### Records to process
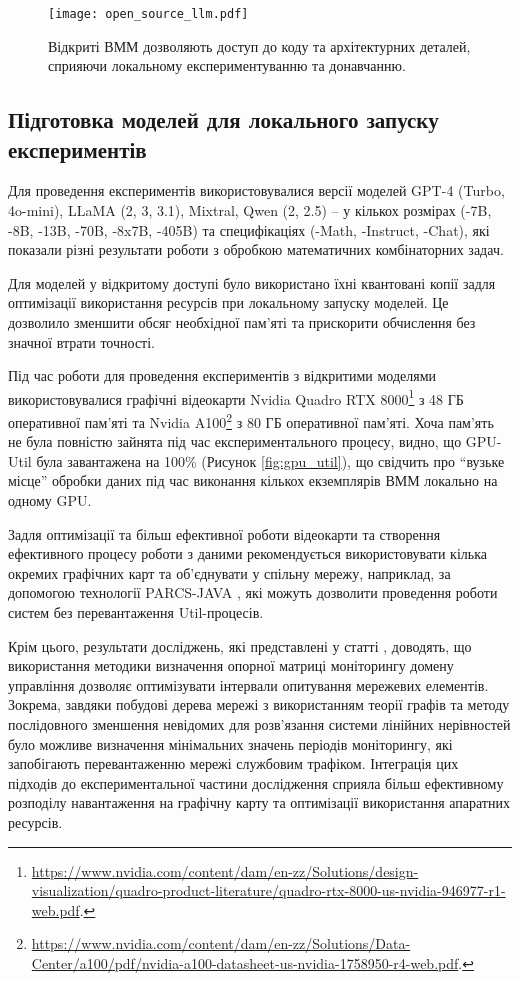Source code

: \begin{figure}[h]
    \centering
    \texttt{[image: open\_source\_llm.pdf]}
    \caption{Відкриті ВММ дозволяють доступ до коду та архітектурних деталей, сприяючи локальному експериментуванню та донавчанню.}
    \label{fig:open_source_llm_ua}
\end{figure}

\subsection{Підготовка моделей для локального запуску експериментів}

Для проведення експериментів використовувалися версії моделей GPT-4 (Turbo, 4o-mini), LLaMA (2, 3, 3.1), Mixtral, Qwen (2, 2.5) -- у кількох розмірах (-7B, -8B, -13B, -70B, -8x7B, -405B) та специфікаціях (-Math, -Instruct, -Chat), які показали різні результати роботи з обробкою математичних комбінаторних задач.

Для моделей у відкритому доступі було використано їхні квантовані копії задля оптимізації використання ресурсів при локальному запуску моделей. Це дозволило зменшити обсяг необхідної пам'яті та прискорити обчислення без значної втрати точності.

Під час роботи для проведення експериментів з відкритими моделями використовувалися графічні відеокарти Nvidia Quadro RTX 8000\footnote{\url{https://www.nvidia.com/content/dam/en-zz/Solutions/design-visualization/quadro-product-literature/quadro-rtx-8000-us-nvidia-946977-r1-web.pdf}.} з 48 ГБ оперативної пам’яті та Nvidia A100\footnote{\url{https://www.nvidia.com/content/dam/en-zz/Solutions/Data-Center/a100/pdf/nvidia-a100-datasheet-us-nvidia-1758950-r4-web.pdf}.} з 80 ГБ оперативної пам’яті. Хоча пам'ять не була повністю зайнята під час експериментального процесу, видно, що GPU-Util була завантажена на 100\% (Рисунок \ref{fig:gpu_util}), що свідчить про ``вузьке місце'' обробки даних під час виконання кількох екземплярів ВММ локально на одному GPU.

Задля оптимізації та більш ефективної роботи відеокарти та створення ефективного процесу роботи з даними рекомендується використовувати кілька окремих графічних карт та об'єднувати у спільну мережу, наприклад, за допомогою технології PARCS-JAVA \cite{Anisimov2005}, які можуть дозволити проведення роботи систем без перевантаження Util-процесів.

Крім цього, результати досліджень, які представлені у статті \cite{vlasenko2019methodology}, доводять, що використання методики визначення опорної матриці моніторингу домену управління дозволяє оптимізувати інтервали опитування мережевих елементів. Зокрема, завдяки побудові дерева мережі з використанням теорії графів та методу послідовного зменшення невідомих для розв’язання системи лінійних нерівностей було можливе визначення мінімальних значень періодів моніторингу, які запобігають перевантаженню мережі службовим трафіком. Інтеграція цих підходів до експериментальної частини дослідження сприяла більш ефективному розподілу навантаження на графічну карту та оптимізації використання апаратних ресурсів.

### Brief
Transcribe exactly, please, the lines between the start of the records above and the line holding "Для моделей у", counting both of those lines and omitting pictures.

### Solution below
Source code

: \begin{figure}[h]
    \centering
    \texttt{[image: open\_source\_llm.pdf]}
    \caption{Відкриті ВММ дозволяють доступ до коду та архітектурних деталей, сприяючи локальному експериментуванню та донавчанню.}
    \label{fig:open_source_llm_ua}
\end{figure}

\subsection{Підготовка моделей для локального запуску експериментів}

Для проведення експериментів використовувалися версії моделей GPT-4 (Turbo, 4o-mini), LLaMA (2, 3, 3.1), Mixtral, Qwen (2, 2.5) -- у кількох розмірах (-7B, -8B, -13B, -70B, -8x7B, -405B) та специфікаціях (-Math, -Instruct, -Chat), які показали різні результати роботи з обробкою математичних комбінаторних задач.

Для моделей у відкритому доступі було використано їхні квантовані копії задля оптимізації використання ресурсів при локальному запуску моделей. Це дозволило зменшити обсяг необхідної пам'яті та прискорити обчислення без значної втрати точності.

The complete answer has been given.